- _DATA EXCERPTS_:
# # # # #

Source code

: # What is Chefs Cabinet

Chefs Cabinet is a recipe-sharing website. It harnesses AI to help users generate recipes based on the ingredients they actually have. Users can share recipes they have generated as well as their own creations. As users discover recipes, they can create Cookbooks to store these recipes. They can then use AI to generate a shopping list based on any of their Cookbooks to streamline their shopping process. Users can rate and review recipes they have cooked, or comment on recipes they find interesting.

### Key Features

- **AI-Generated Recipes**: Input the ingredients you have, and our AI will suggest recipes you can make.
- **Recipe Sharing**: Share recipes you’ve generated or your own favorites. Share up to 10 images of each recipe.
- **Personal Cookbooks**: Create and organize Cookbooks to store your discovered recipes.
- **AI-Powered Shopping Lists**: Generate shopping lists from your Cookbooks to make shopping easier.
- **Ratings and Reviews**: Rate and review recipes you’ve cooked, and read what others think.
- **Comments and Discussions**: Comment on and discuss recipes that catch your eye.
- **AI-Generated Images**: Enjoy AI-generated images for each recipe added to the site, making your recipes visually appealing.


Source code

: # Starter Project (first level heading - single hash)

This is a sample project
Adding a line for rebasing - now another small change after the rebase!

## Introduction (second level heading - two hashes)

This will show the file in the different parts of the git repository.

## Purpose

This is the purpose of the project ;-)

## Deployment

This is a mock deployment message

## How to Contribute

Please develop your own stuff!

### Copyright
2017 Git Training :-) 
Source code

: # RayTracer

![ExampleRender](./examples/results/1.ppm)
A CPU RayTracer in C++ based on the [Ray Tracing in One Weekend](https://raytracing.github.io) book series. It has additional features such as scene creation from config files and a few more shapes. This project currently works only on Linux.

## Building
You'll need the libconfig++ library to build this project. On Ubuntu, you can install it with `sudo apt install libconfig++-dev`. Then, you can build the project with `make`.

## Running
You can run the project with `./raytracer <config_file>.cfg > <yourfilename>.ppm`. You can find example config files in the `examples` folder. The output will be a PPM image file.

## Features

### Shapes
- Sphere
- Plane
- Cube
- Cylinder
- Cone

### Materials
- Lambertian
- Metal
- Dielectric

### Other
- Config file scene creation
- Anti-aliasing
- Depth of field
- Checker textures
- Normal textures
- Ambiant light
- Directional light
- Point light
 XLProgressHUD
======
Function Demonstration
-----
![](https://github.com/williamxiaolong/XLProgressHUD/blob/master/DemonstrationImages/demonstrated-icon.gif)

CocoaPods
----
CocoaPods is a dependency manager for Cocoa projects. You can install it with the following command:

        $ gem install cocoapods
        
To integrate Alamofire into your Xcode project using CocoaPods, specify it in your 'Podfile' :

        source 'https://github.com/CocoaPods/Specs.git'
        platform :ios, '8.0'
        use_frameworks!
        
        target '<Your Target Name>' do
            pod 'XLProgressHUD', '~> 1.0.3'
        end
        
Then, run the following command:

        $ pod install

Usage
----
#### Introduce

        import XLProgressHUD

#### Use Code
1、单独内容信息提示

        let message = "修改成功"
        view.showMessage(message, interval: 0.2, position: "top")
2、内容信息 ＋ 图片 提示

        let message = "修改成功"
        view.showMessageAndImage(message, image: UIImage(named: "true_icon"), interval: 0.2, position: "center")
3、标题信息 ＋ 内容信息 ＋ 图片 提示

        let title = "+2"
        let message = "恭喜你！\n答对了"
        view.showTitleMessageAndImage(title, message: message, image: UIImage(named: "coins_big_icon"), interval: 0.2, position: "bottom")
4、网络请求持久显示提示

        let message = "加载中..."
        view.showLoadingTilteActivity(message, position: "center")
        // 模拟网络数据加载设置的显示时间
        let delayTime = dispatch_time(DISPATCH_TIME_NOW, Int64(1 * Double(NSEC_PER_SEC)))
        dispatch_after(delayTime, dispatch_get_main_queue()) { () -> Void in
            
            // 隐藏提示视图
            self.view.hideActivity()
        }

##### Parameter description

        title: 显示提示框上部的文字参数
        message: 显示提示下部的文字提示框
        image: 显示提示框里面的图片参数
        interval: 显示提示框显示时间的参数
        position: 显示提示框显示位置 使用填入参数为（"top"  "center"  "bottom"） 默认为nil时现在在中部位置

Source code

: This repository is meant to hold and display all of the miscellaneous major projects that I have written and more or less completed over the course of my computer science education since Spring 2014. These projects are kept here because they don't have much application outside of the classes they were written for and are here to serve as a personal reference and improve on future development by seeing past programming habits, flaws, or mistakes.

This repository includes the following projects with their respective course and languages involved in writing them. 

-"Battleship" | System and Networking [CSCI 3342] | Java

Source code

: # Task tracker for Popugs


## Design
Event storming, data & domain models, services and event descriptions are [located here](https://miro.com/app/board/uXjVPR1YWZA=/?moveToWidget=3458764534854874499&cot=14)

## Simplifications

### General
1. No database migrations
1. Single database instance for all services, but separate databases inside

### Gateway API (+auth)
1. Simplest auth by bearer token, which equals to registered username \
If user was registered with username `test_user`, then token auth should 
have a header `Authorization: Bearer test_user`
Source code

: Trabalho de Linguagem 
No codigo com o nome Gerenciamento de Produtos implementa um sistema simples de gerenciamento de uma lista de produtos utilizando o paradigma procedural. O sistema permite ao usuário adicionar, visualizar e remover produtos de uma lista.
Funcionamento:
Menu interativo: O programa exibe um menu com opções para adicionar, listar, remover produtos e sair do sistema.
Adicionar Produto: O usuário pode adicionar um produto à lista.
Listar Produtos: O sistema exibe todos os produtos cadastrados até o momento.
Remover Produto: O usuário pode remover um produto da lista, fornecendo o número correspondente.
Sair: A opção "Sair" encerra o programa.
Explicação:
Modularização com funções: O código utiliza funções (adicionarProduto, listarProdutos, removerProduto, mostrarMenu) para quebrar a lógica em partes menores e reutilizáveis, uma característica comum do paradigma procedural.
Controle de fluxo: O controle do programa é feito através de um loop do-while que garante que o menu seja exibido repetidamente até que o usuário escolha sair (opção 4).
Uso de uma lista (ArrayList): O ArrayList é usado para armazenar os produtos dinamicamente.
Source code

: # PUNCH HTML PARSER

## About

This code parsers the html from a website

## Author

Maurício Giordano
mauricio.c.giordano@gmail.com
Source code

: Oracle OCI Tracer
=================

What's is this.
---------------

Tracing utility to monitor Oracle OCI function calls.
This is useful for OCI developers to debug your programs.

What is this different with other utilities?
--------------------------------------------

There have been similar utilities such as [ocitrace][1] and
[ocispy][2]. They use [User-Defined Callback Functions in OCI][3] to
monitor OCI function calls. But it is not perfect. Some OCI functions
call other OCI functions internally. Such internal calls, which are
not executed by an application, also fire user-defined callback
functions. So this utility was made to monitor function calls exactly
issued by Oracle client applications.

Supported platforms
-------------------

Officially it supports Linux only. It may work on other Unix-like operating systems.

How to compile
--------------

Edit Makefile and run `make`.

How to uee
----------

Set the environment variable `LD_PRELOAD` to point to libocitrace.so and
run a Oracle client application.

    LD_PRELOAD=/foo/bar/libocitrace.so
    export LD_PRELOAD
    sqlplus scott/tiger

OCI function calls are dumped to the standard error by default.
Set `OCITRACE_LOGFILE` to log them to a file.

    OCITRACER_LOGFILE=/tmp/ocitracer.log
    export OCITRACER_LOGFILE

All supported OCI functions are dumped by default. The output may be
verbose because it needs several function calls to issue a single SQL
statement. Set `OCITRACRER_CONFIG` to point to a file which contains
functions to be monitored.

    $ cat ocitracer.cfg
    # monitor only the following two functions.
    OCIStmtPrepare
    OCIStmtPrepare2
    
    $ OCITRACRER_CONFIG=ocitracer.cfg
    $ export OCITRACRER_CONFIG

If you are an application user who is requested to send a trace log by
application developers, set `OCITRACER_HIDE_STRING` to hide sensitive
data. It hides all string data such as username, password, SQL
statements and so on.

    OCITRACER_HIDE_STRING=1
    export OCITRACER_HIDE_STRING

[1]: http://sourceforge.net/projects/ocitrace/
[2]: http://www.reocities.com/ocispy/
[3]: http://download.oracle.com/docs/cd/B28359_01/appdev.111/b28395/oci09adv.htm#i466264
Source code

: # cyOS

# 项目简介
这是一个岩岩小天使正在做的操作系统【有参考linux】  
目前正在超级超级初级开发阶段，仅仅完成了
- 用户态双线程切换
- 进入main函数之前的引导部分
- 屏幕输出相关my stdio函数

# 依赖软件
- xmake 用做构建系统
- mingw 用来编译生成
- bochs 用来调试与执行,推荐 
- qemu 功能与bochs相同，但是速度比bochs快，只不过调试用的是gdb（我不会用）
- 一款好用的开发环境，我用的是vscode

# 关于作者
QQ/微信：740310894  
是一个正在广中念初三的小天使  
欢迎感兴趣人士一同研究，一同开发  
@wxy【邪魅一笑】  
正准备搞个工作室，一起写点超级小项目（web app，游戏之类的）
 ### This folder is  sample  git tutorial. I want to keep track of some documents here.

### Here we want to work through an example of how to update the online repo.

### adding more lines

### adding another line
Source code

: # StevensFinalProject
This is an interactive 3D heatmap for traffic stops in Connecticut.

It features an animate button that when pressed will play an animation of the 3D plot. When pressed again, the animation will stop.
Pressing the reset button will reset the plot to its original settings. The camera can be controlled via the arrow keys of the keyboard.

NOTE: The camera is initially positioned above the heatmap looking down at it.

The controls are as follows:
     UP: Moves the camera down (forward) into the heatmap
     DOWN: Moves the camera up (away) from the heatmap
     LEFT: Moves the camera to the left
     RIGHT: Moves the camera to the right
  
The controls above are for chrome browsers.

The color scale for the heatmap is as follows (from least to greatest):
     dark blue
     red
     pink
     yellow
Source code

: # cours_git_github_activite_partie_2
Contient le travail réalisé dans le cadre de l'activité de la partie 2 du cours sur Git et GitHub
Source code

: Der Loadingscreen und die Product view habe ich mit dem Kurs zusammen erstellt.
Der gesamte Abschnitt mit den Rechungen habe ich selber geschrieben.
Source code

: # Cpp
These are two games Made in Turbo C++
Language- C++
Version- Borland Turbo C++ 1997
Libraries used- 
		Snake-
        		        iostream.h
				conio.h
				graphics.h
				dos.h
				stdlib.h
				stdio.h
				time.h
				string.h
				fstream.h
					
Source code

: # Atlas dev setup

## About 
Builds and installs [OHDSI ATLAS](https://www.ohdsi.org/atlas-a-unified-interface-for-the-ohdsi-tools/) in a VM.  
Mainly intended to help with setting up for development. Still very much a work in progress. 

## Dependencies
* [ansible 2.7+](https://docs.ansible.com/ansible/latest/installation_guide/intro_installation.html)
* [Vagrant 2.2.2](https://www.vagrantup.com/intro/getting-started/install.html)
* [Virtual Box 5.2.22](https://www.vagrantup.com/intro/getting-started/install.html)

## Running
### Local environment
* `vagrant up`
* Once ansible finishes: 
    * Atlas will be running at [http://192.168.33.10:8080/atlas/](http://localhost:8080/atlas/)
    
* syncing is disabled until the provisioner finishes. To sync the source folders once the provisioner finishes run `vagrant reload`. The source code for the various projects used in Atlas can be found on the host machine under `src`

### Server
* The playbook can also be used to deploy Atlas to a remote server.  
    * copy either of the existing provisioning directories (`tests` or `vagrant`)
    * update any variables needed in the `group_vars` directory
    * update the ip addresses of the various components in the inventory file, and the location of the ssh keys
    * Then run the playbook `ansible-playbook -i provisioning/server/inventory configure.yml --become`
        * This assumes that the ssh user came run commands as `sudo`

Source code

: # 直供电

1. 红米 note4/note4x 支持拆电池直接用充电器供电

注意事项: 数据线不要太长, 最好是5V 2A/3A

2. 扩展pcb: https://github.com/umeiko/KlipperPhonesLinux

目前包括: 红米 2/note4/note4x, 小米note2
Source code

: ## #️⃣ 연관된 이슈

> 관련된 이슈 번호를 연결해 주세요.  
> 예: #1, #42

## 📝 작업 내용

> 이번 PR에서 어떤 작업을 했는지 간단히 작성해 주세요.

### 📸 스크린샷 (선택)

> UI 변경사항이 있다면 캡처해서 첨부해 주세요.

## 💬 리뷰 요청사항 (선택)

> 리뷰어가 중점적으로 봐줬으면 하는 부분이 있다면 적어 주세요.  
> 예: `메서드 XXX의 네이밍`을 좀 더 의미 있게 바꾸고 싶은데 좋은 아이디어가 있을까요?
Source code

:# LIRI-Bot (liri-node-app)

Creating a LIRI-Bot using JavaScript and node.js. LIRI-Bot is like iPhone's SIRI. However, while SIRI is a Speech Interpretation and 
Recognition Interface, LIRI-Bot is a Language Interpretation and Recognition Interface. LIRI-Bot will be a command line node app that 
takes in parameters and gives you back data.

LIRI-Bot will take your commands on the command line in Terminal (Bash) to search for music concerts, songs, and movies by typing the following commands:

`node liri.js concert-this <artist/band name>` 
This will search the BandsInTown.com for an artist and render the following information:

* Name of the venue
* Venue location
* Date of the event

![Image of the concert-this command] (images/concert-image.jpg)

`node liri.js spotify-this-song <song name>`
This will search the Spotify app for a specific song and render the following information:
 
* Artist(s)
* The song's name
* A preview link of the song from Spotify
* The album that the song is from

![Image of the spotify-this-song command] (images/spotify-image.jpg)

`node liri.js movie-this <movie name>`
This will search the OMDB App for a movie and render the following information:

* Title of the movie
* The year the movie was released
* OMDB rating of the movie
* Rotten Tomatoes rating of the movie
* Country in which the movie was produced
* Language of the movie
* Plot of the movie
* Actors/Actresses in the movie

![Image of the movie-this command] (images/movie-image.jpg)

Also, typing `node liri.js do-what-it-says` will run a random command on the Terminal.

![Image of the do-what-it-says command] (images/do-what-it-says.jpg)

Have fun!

# # # # #

- _EXERCISE PROMPT_:
A single figure answers this: how many lines of the material hold "default".

- _TASK SOLUTION_:
2